Berwick spent his first day at CMS singing the praises of electronic medical records—one of the few controversy-free items on his agenda. His "Meet Don Berwick" speech was reportedly a hit with the staff. Says Scully: "I have a friend at CMS, a very conservative doctor, who said he was just floored—Don gave one of the most inspiring talks about healthcare that this guy had ever heard."

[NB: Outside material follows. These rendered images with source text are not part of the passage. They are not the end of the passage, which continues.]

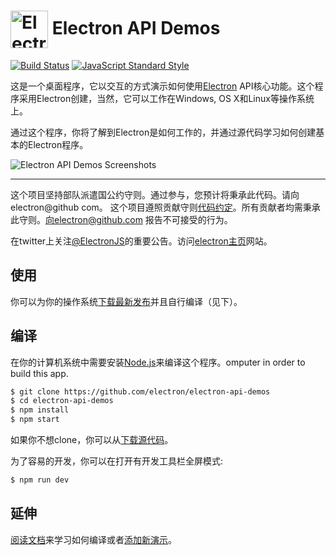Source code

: # <img src="https://cloud.githubusercontent.com/assets/378023/15172388/b2b81950-1790-11e6-9a7c-ccc39912bb3a.png" width="60px" align="center" alt="Electron API Demos icon"> Electron API Demos

[![Build Status](https://travis-ci.org/electron/electron-api-demos.svg?branch=master)](https://travis-ci.org/electron/electron-api-demos)
[![JavaScript Standard Style](https://img.shields.io/badge/code%20style-standard-brightgreen.svg?style=flat)](http://standardjs.com)

这是一个桌面程序，它以交互的方式演示如何使用[Electron](http://electron.atom.io) API核心功能。这个程序采用Electron创建，当然，它可以工作在Windows, OS X和Linux等操作系统上。

通过这个程序，你将了解到Electron是如何工作的，并通过源代码学习如何创建基本的Electron程序。

![Electron API Demos Screenshots](https://cloud.githubusercontent.com/assets/378023/15016148/ae06cc80-124a-11e6-80dd-076d83e492f6.png)

---

这个项目坚持部队派遣国公约守则。通过参与，您预计将秉承此代码。请向 electron@github com。
这个项目遵照贡献守则[代码约定](CODE_OF_CONDUCT.md)。所有贡献者均需秉承此守则。向electron@github.com 报告不可接受的行为。

在twitter上关注[@ElectronJS](https://twitter.com/electronjs)的重要公告。访问[electron主页](http://electron.atom.io)网站。

## 使用

你可以为你的操作系统[下载最新发布](https://github.com/electron/electron-api-demos/releases)并且自行编译（见下）。

## 编译

在你的计算机系统中需要安装[Node.js](https://nodejs.org)来编译这个程序。omputer in order to build this app.

```bash
$ git clone https://github.com/electron/electron-api-demos
$ cd electron-api-demos
$ npm install
$ npm start
```

如果你不想clone，你可以从[下载源代码](https://github.com/electron/electron-api-demos/archive/master.zip)。

为了容易的开发，你可以在打开有开发工具栏全屏模式:

```bash
$ npm run dev
```

## 延伸

 [阅读文档](docs.md)来学习如何编译或者[添加新演示](docs.md#添加章节或演示)。
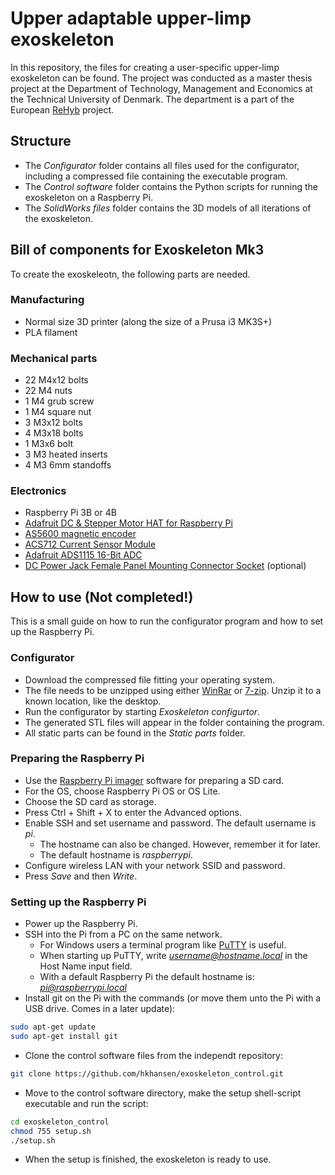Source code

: # Upper adaptable upper-limp exoskeleton
In this repository, the files for creating a user-specific upper-limp exoskeleton can be found. The project was conducted as a master thesis project at the Department of Technology, Management and Economics at the Technical University of Denmark. The department is a part of the European [ReHyb](https://rehyb.eu/) project.
## Structure
- The *Configurator* folder contains all files used for the configurator, including a compressed file containing the executable program.
- The *Control software* folder contains the Python scripts for running the exoskeleton on a Raspberry Pi.
- The *SolidWorks files* folder contains the 3D models of all iterations of the exoskeleton.


## Bill of components for Exoskeleton Mk3
To create the exoskeleotn, the following parts are needed.
### Manufacturing
- Normal size 3D printer (along the size of a Prusa i3 MK3S+)
- PLA filament
### Mechanical parts
- 22 M4x12 bolts
- 22 M4 nuts
- 1 M4 grub screw
- 1 M4 square nut
- 3 M3x12 bolts
- 4 M3x18 bolts
- 1 M3x6 bolt
- 3 M3 heated inserts
- 4 M3 6mm standoffs
### Electronics
- Raspberry Pi 3B or 4B
- [Adafruit DC & Stepper Motor HAT for Raspberry Pi](https://www.adafruit.com/product/2348)
- [AS5600 magnetic encoder](https://www.amazon.com/Magnetic-Encoder-Induction-Measurement-Precision/dp/B094F8H591?th=1)
- [ACS712 Current Sensor Module](https://www.amazon.com/NOYITO-ACS712-Current-Sensor-Detector/dp/B07D1W7GJJ/ref=sxin_15_ac_d_bv?ac_md=0-0-QnVkZ2V0IFBpY2s%3D-ac_d_bv_bv_bv&content-id=amzn1.sym.8f2bf95d-b9c2-4e6d-96a9-5fdf77a1951d%3Aamzn1.sym.8f2bf95d-b9c2-4e6d-96a9-5fdf77a1951d&crid=MZVO4L01JDNQ&cv_ct_cx=ACS712&keywords=ACS712&pd_rd_i=B07D1W7GJJ&pd_rd_r=7b714947-ff71-45f9-a34f-4d3698aa58d0&pd_rd_w=HtPKe&pd_rd_wg=SF9qO&pf_rd_p=8f2bf95d-b9c2-4e6d-96a9-5fdf77a1951d&pf_rd_r=0ZTBXDSWPY3ZQH3MBZ8D&qid=1675072088&sprefix=acs712%2Caps%2C144&sr=1-1-270ce31b-afa8-499f-878b-3bb461a9a5a6&th=1)
- [Adafruit ADS1115 16-Bit ADC](https://www.adafruit.com/product/1085)
- [DC Power Jack Female Panel Mounting Connector Socket](https://www.amazon.com/URBEST-x5-5mm-Female-Mounting-Connector/dp/B01M1D5GIP/ref=sr_1_10?keywords=dc+power+jack&qid=1675072249&sr=8-10) (optional)
## How to use (Not completed!)
This is a small guide on how to run the configurator program and how to set up the Raspberry Pi.
### Configurator
- Download the compressed file fitting your operating system.
- The file needs to be unzipped using either [WinRar](https://www.win-rar.com/start.html?&L=0) or [7-zip](https://www.7-zip.org/). Unzip it to a known location, like the desktop.
- Run the configurator by starting *Exoskeleton configurtor*.
- The generated STL files will appear in the folder containing the program.
- All static parts can be found in the *Static parts* folder.
### Preparing the Raspberry Pi
- Use the [Raspberry Pi imager](https://www.raspberrypi.com/software/) software for preparing a SD card.
- For the OS, choose Raspberry Pi OS or OS Lite.
- Choose the SD card as storage.
- Press Ctrl + Shift + X to enter the Advanced options.
- Enable SSH and set username and password. The default username is *pi*.
  - The hostname can also be changed. However, remember it for later.
  - The default hostname is *raspberrypi*.
- Configure wireless LAN with your network SSID and password.
- Press *Save* and then *Write*.
### Setting up the Raspberry Pi
- Power up the Raspberry Pi.
- SSH into the Pi from a PC on the same network.
  - For Windows users a terminal program like [PuTTY](https://www.putty.org/) is useful.
  - When starting up PuTTY, write *username@hostname.local* in the Host Name input field.
  - With a default Raspberry Pi the default hostname is: *pi@raspberrypi.local*
- Install git on the Pi with the commands (or move them unto the Pi with a USB drive. Comes in a later update):
```sh
sudo apt-get update
sudo apt-get install git
```
- Clone the control software files from the independt repository:
```sh
git clone https://github.com/hkhansen/exoskeleton_control.git
```
- Move to the control software directory, make the setup shell-script executable and run the script:
```sh
cd exoskeleton_control
chmod 755 setup.sh
./setup.sh
```
- When the setup is finished, the exoskeleton is ready to use.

Yet nothing would be less surprising than seeing Don Berwick fail. The Republicans could sink his appointment before the midterm elections. The White House may crush his spirit with caution and compromise.

Less than a month into the job, he was already on the receiving end of a bipartisan congressional pile-on—for implementing a pre-reform 2.9 percent cut in hospital inpatient payments to recoup $3.7 billion in overpayments over the past two years. According to CMS math, this "correction" averages out to be only a 0.8 percent decrease for 2010, but that was sufficient to unite the two polarized parties around a single cause: Patient care will suffer!

Still, this is the role that Berwick has been rehearsing for all his life, and his plainspoken powers of persuasion may prove the cynics wrong. Says Berwick: "Healthcare [reform] has some of the properties of major social movements in this country: civil rights, environment. So many oxen to be gored, and a lot of people with oxen that won't get gored but think they will. And this [coalition of] the people who would be better off and the people who are needlessly afraid of change—that's 80 percent of America."